The nexus between development and the discipline of anthropology is one not bereft of criticism, debates and dilemma. Since its emergence as a subdiscipline, development anthropology has to hurdle the ambivalence of academics, and others similarly uncomfortable and uncertain about the legitimacy of its role in addressing development concerns. Likewise, it continues to confront staunch challenges arising from questions that deal with its identity, proper methodological approaches and place of importance among social science disciplines within the entire discourse of development. Criticisms hurled from various fronts echo discontents, for instance, among those engaged in academic anthropology who have come to develop a sense of diffidence and suspicion with regard to the application of anthropology to development-geared goals and activities, arguing that such involvement runs contrary to supposed scientific, hence neutral and objective precepts of the discipline. Those in the arena of economics (a discipline that has come to establish itself as profoundly in the field of development work), echo the same accusation pertaining to some perceived methodological ambiguity. At some point in its nascence, a critical appraisal of the subdiscipline’s engagement with development institutions arose, owing to the emergence of poststructuralist critique of the development enterprise, particularly the very tenet of modernization, which development anthropologists have purportedly come to uphold.

Development Anthropology: Beyond Economics is a compendium of insights and experiences that echo what most development workers and academics, whether in the field of anthropology or economics, should have recognized with greater depth and intensity for a long time now. The book is a contribution not only to the discourse of development but also a substantive documentation of the contributions of anthropology to development knowledge and praxis. It puts together nineteen essays from various scholars in the field and provides evidence to the significant contribution of anthropologists to development aid programs. It highlights the importance of culture and identity as crucial elements for the success of any overseas development assistance (ODA) scheme. In so doing, the book sends a clear message regarding the indispensability of the tools and methods of anthropology in unraveling such delicate and critical nuances as rights, identity, culture and politics in development assistance programs among recipient societies. Each work in the book provides a vivid account of how anthropologists have worked to bring direct development assistance beyond the usual goals informed by economics, a realm that has traditionally influenced development paradigm.

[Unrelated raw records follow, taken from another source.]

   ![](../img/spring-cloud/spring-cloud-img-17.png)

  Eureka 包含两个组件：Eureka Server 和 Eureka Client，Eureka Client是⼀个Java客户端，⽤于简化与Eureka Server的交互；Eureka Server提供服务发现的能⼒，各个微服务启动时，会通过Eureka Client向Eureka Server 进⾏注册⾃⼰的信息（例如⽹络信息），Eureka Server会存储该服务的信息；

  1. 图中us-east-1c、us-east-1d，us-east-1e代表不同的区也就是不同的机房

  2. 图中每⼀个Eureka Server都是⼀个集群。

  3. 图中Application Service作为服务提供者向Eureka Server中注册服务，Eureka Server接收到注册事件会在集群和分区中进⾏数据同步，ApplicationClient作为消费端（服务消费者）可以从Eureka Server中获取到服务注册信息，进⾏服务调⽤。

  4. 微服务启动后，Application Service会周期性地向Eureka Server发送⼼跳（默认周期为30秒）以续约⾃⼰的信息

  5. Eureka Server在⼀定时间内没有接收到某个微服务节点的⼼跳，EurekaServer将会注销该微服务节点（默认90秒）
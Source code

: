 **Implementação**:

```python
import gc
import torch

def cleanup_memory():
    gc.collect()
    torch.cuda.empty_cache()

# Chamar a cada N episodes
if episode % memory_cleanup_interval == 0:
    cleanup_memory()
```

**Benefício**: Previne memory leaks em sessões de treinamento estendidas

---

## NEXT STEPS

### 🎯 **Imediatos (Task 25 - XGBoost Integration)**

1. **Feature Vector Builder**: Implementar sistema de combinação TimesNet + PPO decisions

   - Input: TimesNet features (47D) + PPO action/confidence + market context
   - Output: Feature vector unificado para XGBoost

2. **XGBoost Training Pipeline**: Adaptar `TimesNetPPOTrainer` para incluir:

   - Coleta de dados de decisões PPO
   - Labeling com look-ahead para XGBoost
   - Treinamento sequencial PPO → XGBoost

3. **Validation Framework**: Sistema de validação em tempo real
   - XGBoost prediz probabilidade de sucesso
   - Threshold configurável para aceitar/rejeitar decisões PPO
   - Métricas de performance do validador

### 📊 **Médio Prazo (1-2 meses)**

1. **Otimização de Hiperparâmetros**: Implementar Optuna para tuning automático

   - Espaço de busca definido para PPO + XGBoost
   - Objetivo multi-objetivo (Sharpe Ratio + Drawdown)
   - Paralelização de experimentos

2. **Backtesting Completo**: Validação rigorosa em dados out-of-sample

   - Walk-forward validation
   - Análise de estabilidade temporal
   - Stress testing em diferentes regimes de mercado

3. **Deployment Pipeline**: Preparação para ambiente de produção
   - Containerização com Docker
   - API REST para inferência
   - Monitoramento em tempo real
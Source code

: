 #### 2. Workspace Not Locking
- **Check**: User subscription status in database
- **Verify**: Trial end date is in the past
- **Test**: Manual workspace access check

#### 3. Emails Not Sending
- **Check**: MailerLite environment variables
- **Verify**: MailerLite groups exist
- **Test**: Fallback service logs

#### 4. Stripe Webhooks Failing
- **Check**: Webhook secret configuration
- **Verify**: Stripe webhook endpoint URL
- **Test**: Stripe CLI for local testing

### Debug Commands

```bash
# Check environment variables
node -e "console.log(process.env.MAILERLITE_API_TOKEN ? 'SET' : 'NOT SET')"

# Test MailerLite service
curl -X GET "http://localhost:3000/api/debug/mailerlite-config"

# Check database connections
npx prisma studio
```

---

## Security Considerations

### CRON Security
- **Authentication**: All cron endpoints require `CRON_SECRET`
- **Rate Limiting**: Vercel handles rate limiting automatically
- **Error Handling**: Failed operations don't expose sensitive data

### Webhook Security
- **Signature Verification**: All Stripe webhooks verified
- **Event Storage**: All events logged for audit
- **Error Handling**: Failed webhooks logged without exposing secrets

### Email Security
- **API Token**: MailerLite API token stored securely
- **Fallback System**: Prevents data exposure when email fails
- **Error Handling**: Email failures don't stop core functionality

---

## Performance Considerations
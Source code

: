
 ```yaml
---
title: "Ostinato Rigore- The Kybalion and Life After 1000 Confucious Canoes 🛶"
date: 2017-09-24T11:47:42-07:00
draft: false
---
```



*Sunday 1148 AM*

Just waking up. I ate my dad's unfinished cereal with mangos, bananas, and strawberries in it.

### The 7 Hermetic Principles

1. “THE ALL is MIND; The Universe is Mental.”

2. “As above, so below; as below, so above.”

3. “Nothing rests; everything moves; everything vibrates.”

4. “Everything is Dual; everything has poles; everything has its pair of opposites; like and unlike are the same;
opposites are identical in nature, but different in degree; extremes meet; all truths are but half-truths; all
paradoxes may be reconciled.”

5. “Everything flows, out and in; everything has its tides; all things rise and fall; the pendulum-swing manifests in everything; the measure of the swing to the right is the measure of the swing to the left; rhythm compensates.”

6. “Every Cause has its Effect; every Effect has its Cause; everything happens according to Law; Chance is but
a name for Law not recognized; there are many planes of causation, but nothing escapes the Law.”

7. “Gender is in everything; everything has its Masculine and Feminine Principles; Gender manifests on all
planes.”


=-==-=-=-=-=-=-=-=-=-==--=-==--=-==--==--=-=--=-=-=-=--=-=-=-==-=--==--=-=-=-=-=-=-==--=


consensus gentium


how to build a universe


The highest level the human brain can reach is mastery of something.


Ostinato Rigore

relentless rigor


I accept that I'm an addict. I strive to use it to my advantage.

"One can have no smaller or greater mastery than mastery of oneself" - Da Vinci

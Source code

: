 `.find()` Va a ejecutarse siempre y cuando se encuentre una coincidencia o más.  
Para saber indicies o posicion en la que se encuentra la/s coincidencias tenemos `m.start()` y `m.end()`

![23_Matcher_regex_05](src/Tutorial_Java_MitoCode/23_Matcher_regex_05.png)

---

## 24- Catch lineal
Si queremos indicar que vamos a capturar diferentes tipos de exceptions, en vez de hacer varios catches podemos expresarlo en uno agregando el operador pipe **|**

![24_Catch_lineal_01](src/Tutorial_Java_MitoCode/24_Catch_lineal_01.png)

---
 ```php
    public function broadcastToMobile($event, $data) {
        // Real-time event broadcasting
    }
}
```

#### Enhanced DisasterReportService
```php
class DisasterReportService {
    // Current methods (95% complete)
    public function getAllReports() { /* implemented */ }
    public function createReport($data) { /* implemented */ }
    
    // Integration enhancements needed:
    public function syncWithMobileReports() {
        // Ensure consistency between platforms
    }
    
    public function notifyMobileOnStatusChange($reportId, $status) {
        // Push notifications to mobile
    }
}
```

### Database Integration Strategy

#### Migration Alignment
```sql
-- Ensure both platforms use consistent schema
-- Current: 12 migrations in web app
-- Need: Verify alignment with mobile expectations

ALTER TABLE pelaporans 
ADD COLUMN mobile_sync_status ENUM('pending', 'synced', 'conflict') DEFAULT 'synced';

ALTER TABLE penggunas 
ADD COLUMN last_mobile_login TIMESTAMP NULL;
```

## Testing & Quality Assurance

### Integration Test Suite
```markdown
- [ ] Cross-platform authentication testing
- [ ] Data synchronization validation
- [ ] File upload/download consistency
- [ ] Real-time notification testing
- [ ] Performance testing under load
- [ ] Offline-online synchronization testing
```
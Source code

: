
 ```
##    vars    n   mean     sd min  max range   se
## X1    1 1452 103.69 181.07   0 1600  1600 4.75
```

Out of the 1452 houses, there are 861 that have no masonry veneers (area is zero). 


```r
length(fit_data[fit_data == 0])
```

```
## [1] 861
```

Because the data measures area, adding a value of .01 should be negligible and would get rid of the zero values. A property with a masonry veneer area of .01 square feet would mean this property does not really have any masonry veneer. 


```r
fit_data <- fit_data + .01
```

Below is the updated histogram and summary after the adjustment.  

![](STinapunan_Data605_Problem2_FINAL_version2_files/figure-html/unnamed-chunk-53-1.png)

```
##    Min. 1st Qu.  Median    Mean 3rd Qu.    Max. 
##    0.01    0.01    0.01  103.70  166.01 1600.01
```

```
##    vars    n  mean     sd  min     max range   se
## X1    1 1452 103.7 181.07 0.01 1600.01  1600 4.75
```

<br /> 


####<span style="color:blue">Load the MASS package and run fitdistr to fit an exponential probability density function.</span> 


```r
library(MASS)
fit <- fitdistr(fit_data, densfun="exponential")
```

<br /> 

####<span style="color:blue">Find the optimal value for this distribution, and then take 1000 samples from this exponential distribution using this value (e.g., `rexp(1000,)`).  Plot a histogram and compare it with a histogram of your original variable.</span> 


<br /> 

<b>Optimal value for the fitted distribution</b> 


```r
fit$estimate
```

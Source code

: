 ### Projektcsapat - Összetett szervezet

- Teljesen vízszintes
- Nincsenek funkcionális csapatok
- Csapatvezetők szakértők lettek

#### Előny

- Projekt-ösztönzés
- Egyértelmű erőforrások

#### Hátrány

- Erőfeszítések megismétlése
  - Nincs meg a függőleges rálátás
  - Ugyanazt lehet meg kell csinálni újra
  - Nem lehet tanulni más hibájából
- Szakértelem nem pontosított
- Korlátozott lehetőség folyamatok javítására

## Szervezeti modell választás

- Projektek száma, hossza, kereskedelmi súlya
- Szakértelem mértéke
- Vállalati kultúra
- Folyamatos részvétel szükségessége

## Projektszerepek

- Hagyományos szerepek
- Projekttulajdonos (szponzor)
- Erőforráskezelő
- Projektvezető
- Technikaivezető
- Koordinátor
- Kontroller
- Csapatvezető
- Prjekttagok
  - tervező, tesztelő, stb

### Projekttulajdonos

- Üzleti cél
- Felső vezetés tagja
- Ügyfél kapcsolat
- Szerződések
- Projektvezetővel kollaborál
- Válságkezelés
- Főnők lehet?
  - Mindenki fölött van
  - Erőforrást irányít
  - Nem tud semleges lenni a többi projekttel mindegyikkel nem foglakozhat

Michael M. Horowitz’s chapter “The Sustainability of Anthropology and Development” once again raises the “internal antipathy towards policy relevant anthropology” (10) and argues that:

For anthropology to survive as a meaningful discipline, it must focus attention on the very issues that engage those of us who identify our work as development anthropology. (12)
He supports this contention by presenting a case of successful intervention by development anthropologists on a river basin development and management project, in which significant recommendations were made on the economic, environmental and hydrological soundness of “alternative dam management scenarios.” Consequently, the World Bank “has considered conditioning its approval of financing the energy component of the project on acceptance of artificial flood, and it proposed a research project to test these alternative management strategies…”(27).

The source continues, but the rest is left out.